The 2009 loss was an American Iridium satellite, which supplies satellite phone service and was at an altitude of about 770 kilometers over central Russia. The Iridium satellite was hit by a dead Russian communications satellite (the one ton Cosmos 2251, equipped with a nuclear power supply, launched in 1993). The Russian bird could not be moved, nor could the Iridium (which, while active, was not equipped with thrusters for movement). The Iridium bird was one of sixty, so satellite phone services was not interrupted because of the spare capacity in the system. The collision turned the two satellites into 600 bits of debris.

The last time anything like this happened was in 1991 when a dead satellite ran into debris from another and created more debris. There have been two deliberate collisions since then. In 2007, China launched a "killsat" that maneuvered into the path of a dead Chinese weather satellite and destroyed it. In 2008, the U.S. Navy used one of its Aegis-equipped warships to destroy a malfunctioning U.S. spy satellite with an anti-missile missile. Russia and China have since called for such U.S. activity to be outlawed.

China has developed even more ambitious ASAT systems. American analysts believe China had conducted three tests of ASAT systems by 2013. One test apparently sought to put a KillSat (Killer Satellite) in a high enough (20,000 kilometers) orbit that could threaten the American GPS network. The first such test was in January 2007, when China successfully tested a satellite destruction system.

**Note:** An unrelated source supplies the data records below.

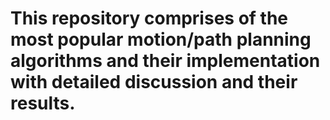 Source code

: ﻿# This repository comprises of the most popular motion/path planning algorithms and their implementation with detailed discussion and their results.
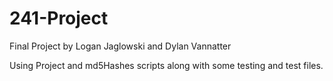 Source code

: # 241-Project

Final Project by Logan Jaglowski and Dylan Vannatter

Using Project and md5Hashes scripts along with some testing and test files.

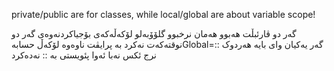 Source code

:  private/public are for classes, while local/global are about variable scope!
 
گەر دو ڤارئبڵت هەبوو هەمان نرخبوو گلۆۆبەلو لۆکەڵەکەی بۆجیاکردنەوەی
گەر دو نوقتەکەت نەکرد بە پرایڤت ناوەوە لۆکەڵ حسابەGlobal=::
گەر یەکیان وای بایە هەردوک نرج ئکس نەبا ئەوا پئویستی بە :: نەدەکرد

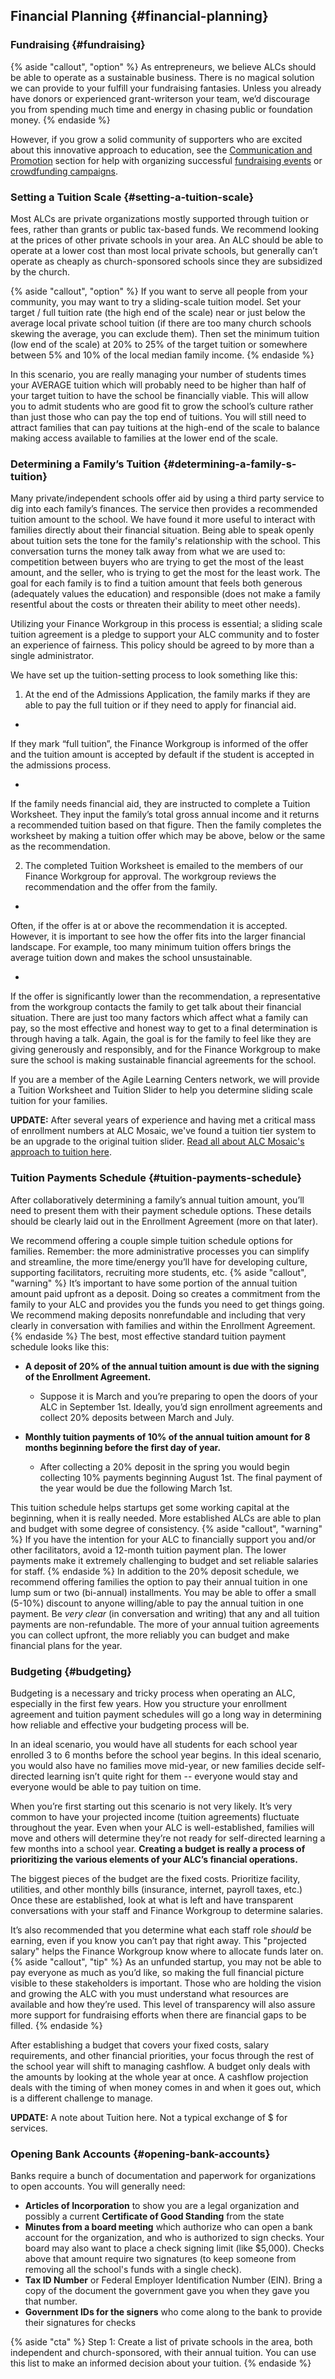 ## Financial Planning {#financial-planning}

### Fundraising {#fundraising}

{% aside "callout", "option" %} As entrepreneurs, we believe ALCs should be able to operate as a sustainable business. There is no magical solution we can provide to your fulfill your fundraising fantasies. Unless you already have donors or experienced grant-writerson your team, we’d discourage you from spending much time and energy in chasing public or foundation money. {% endaside %}

However, if you grow a solid community of supporters who are excited about this innovative approach to education, see the [Communication and Promotion](../communication_&_promotion/README.md) section for help with organizing successful [fundraising events](../communication_&_promotion/marketing_campaigns_&_outreach.md#hosting-events) or [crowdfunding campaigns](../communication_&_promotion/marketing_campaigns_&_outreach.md#crowdfunding-campaigns).

### Setting a Tuition Scale {#setting-a-tuition-scale}

Most ALCs are private organizations mostly supported through  tuition or fees, rather than grants or public tax-based funds. We recommend looking at the prices of other private schools in your area. An ALC should be able to operate at a lower cost than most local private schools, but generally can’t operate as cheaply as church-sponsored schools since they are subsidized by the church. 

{% aside "callout", "option" %} If you want to serve all people from your community, you may want to try a sliding-scale tuition model. Set your target / full tuition rate (the high end of the scale) near or just below the average local private school tuition (if there are too many church schools skewing the average, you can exclude them). Then set the minimum tuition (low end of the scale) at 20% to 25% of the target tuition or somewhere between 5% and 10% of the local median family income. {% endaside %}

In this scenario, you are really managing your number of students times your AVERAGE tuition which will probably need to be higher than half of your target tuition to have the school be financially viable. This will allow you to admit students who are good fit to grow the school’s culture rather than just those who can pay the top end of tuitions. You will still need to attract families that can pay tuitions at the high-end of the scale to balance making access available to families at the lower end of the scale.

### Determining a Family’s Tuition {#determining-a-family-s-tuition}

Many private/independent schools offer aid by using a third party service to dig into each family’s finances.  The service then provides a recommended tuition amount to the school.  We have found it more useful to interact with families directly about their financial situation. Being able to speak openly about tuition sets the tone for the family's relationship with the school.  This conversation turns the money talk away from what we are used to: competition between buyers who are trying to get the most of the least amount, and the seller, who is trying to get the most for the least work. The goal for each family is to find a tuition amount that feels both generous (adequately values the education) and responsible (does not make a family resentful about the costs or threaten their ability to meet other needs).

Utilizing your Finance Workgroup in this process is essential; a sliding scale tuition agreement is a pledge to support your ALC community and to foster an experience of fairness.   This policy should be agreed to by more than a single administrator.

We have set up the tuition-setting process to look something like this:

1. At the end of the Admissions Application, the family marks if they are able to pay the full tuition or if they need to apply for financial aid.
  * 
If they mark “full tuition”, the Finance Workgroup is informed of the offer and the tuition amount is accepted by default if the student is accepted in the admissions process.

  * 
If the family needs financial aid, they are instructed to complete a Tuition Worksheet. They input the family’s total gross annual income and it returns a recommended tuition based on that figure. Then the family completes the worksheet by making a tuition offer which may be above, below or the same as the recommendation.

2. The completed Tuition Worksheet is emailed to the members of our Finance Workgroup for approval. The workgroup reviews the recommendation and the offer from the family.
  * 
Often, if the offer is at or above the recommendation it is accepted. However, it is important to see how the offer fits into the larger financial landscape.  For example, too many minimum tuition offers brings the average tuition down and makes the school unsustainable.

  * 
If the offer is significantly lower than the recommendation, a representative from the workgroup contacts the family to get talk about their financial situation. There are just too many factors which affect what a family can pay, so the most effective and honest way to get to a final determination is through having a talk. Again, the goal is for the family to feel like they are giving generously and responsibly, and for the Finance Workgroup to make sure the school is making sustainable financial agreements for the school.

If you are a member of the Agile Learning Centers network, we will provide a Tuition Worksheet and Tuition Slider to help you determine sliding scale tuition for your families.

****UPDATE:****
After several years of experience and having met a critical mass of enrollment numbers at ALC Mosaic, we've found a tuition tier system to be an upgrade to the original tuition slider. [Read all about ALC Mosaic's approach to tuition here](https://alcmosaic.org/tuition-info). 

### Tuition Payments Schedule {#tuition-payments-schedule}

After collaboratively determining a family’s annual tuition amount, you’ll need to present them with their payment schedule options. These details should be clearly laid out in the Enrollment Agreement (more on that later).

We recommend offering a couple simple tuition schedule options for families. Remember: the more administrative processes you can simplify and streamline, the more time/energy you’ll have for developing culture, supporting facilitators, recruiting more students, etc. 
{% aside "callout", "warning" %} It’s important to have some portion of the annual tuition amount paid upfront as a deposit. Doing so creates a commitment from the family to your ALC and provides you the funds you need to get things going. We recommend making deposits nonrefundable and including that very clearly in conversation with families and within the Enrollment Agreement. {% endaside %} 
The best, most effective standard tuition payment schedule looks like this:

*   **A deposit of 20% of the annual tuition amount is due with the signing of the Enrollment Agreement.**

    *   Suppose it is March and you’re preparing to open the doors of your ALC in September 1st. Ideally, you’d sign enrollment agreements and collect 20% deposits between March and July.
     
    
*   **Monthly tuition payments of 10% of the annual tuition amount for 8 months beginning before the first day of year.**

    *   After collecting a 20% deposit in the spring you would begin collecting 10% payments beginning August 1st. The final payment of the year would be due the following March 1st.
 
This tuition schedule helps startups get some working capital at the beginning, when it is really needed.  More established ALCs are able to plan and budget with some degree of consistency. 
{% aside "callout", "warning" %} If you have the intention for your ALC to financially support you and/or other facilitators, avoid a 12-month tuition payment plan. The lower payments make it extremely challenging to budget and set reliable salaries for staff. {% endaside %} 
In addition to the 20% deposit schedule, we recommend offering families the option to pay their annual tuition in one lump sum or two (bi-annual) installments. You may be able to offer a small (5-10%) discount to anyone willing/able to pay the annual tuition in one payment. Be _very clear_ (in conversation and writing) that any and all tuition payments are non-refundable. The more of your annual tuition agreements you can collect upfront, the more reliably you can budget and make financial plans for the year.


### Budgeting {#budgeting}

Budgeting is a necessary and tricky process when operating an ALC, especially in the first few years. How you structure your enrollment agreement and tuition payment schedules will go a long way in determining how reliable and effective your budgeting process will be.

In an ideal scenario, you would have all students for each school year enrolled 3 to 6 months before the school year begins. In this ideal scenario, you would also have no families move mid-year, or new families decide self-directed learning isn’t quite right for them -- everyone would stay and everyone would be able to pay tuition on time.

When you’re first starting out this scenario is not very likely. It’s very common to have your projected income (tuition agreements) fluctuate throughout the year. Even when your ALC is well-established, families will move and others will determine they’re not ready for self-directed learning a few months into a school year. **Creating a budget is really a process of prioritizing the various elements of your ALC’s financial operations.**

The biggest pieces of the budget are the fixed costs. Prioritize facility, utilities, and other monthly bills (insurance, internet, payroll taxes, etc.) Once these are established, look at what is left and have transparent conversations with your staff and Finance Workgroup to determine salaries.

It’s also recommended that you determine what each staff role *should* be earning, even if you know you can’t pay that right away. This "projected salary" helps the Finance Workgroup know where to allocate funds later on. {% aside "callout", "tip" %} As an unfunded startup, you may not be able to pay everyone as much as you’d like, so making the full financial picture visible to these stakeholders is important. Those who are holding the vision and growing the ALC with you must understand what resources are available and how they’re used. This level of transparency will also assure more support for fundraising efforts when there are financial gaps to be filled. {% endaside %}

After establishing a budget that covers your fixed costs, salary requirements, and other financial priorities, your focus through the rest of the school year will shift to managing cashflow. A budget only deals with the amounts by looking at the whole year at once. A cashflow projection deals with the timing of when money comes in and when it goes out, which is a different challenge to manage.

****UPDATE:****
A note about Tuition here. Not a typical exchange of $ for services.

### Opening Bank Accounts {#opening-bank-accounts}

Banks require a bunch of documentation and paperwork for organizations to open accounts. You will generally need:

*   **Articles of Incorporation** to show you are a legal organization and possibly a current **Certificate of Good Standing** from the state
*   **Minutes from a board meeting** which authorize who can open a bank account for the organization, and who is authorized to sign checks. Your board may also want to place a check signing limit (like $5,000).  Checks above that amount require two signatures (to keep someone from removing all the school's funds with a single check).
*   **Tax ID Number** or Federal Employer Identification Number (EIN). Bring a copy of the document the government gave you when they gave you that number.
*   **Government IDs for the signers** who come along to the bank to provide their signatures for checks
  
{% aside "cta" %}
Step 1: Create a list of private schools in the area, both independent and church-sponsored, with their annual tuition.  You can use this list to make an informed decision about your tuition.
{% endaside %}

They used a smaller rocket to put a KillSat in orbit that destroyed an old Chinese weather satellite that was about 850 kilometers up. That's at the upper range of where most reconnaissance satellites hang out. Three years later a second test was conducted but a satellite was not actually destroyed.

Back in 2008, Russia and China urged the UN to outlaw the development or testing of systems that can destroy space satellites. The impetus for  was the February 22nd, 2008 destruction of a broken U.S. spy satellite by a U.S. warship firing an anti-aircraft missile modified to intercept ballistic missiles. What upset China and Russia was that this feat put all their satellites in a low earth orbit (160-2,000 kilometers up) at risk. The U.S. cruiser used its Aegis radar to locate the satellite some 220 kilometers above and then fired a single SM-3 missile to destroy the SUV sized satellite.

Where this is going is a major wartime use of ASAT weapons that could destroy over a hundred satellites and create a much larger threat to any surviving satellites or space vessels passing through orbital space.